→ Work instruction:
Find the string "parameters" in the records. Copy every line it appears in.

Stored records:
= Beginning of Section =

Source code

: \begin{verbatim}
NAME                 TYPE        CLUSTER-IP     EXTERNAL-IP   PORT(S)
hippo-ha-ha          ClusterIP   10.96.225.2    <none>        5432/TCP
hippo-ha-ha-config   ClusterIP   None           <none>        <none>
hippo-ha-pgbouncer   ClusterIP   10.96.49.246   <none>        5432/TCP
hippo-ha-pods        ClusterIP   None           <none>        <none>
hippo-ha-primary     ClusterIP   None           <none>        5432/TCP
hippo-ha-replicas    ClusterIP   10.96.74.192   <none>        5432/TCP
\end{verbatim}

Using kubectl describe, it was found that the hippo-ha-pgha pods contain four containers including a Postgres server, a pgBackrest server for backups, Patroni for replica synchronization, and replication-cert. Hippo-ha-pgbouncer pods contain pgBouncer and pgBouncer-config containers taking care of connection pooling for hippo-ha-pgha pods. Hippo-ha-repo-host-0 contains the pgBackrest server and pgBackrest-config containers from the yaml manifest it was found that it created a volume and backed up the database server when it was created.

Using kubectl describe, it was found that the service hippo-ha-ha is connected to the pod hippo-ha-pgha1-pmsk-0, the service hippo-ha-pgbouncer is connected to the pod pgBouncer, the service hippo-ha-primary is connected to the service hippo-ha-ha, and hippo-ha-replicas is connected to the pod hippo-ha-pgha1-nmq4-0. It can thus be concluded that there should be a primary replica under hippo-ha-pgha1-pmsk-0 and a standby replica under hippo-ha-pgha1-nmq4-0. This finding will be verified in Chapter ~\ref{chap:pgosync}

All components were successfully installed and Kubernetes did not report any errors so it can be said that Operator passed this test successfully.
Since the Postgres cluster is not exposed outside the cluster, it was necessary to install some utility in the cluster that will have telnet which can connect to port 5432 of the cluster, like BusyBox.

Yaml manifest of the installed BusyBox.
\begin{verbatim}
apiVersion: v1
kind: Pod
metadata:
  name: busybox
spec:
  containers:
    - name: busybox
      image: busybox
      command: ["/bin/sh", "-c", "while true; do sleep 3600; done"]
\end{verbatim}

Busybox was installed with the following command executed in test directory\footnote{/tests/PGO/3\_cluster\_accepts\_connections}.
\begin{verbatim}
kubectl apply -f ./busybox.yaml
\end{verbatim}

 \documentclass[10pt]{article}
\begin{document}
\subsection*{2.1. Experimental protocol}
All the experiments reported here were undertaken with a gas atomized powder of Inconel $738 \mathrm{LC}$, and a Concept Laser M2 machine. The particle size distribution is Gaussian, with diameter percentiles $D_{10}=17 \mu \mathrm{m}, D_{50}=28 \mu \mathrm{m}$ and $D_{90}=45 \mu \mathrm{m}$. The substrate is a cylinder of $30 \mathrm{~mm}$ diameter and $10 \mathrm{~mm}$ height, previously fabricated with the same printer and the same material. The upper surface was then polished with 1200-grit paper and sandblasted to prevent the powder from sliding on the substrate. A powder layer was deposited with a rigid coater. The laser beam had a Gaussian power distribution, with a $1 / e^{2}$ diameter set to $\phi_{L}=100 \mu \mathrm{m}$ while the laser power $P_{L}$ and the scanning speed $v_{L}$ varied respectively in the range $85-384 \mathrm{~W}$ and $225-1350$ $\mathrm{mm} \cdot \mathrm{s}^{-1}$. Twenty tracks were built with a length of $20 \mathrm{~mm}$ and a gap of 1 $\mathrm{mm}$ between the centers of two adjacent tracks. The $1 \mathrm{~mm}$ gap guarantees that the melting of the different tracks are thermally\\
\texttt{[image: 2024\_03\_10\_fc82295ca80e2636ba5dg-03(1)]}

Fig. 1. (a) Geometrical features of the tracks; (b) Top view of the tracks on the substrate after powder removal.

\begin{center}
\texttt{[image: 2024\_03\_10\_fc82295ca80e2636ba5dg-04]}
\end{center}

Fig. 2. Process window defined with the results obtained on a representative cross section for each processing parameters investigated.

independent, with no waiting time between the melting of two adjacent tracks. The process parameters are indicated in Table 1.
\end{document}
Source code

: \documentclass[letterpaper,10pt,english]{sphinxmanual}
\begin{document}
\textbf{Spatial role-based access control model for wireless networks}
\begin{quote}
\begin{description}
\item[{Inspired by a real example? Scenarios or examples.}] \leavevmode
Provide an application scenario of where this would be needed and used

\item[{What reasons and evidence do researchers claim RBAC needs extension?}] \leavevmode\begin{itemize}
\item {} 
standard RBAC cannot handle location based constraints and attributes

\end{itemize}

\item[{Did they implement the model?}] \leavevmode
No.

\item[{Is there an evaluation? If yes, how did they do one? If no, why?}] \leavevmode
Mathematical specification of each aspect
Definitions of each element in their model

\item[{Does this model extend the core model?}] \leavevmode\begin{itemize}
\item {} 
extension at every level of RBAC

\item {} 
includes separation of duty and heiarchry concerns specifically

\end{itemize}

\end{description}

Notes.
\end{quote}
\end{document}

= End of Section =

→ Solution for this exercise:
Fig. 2. Process window defined with the results obtained on a representative cross section for each processing parameters investigated.
independent, with no waiting time between the melting of two adjacent tracks. The process parameters are indicated in Table 1.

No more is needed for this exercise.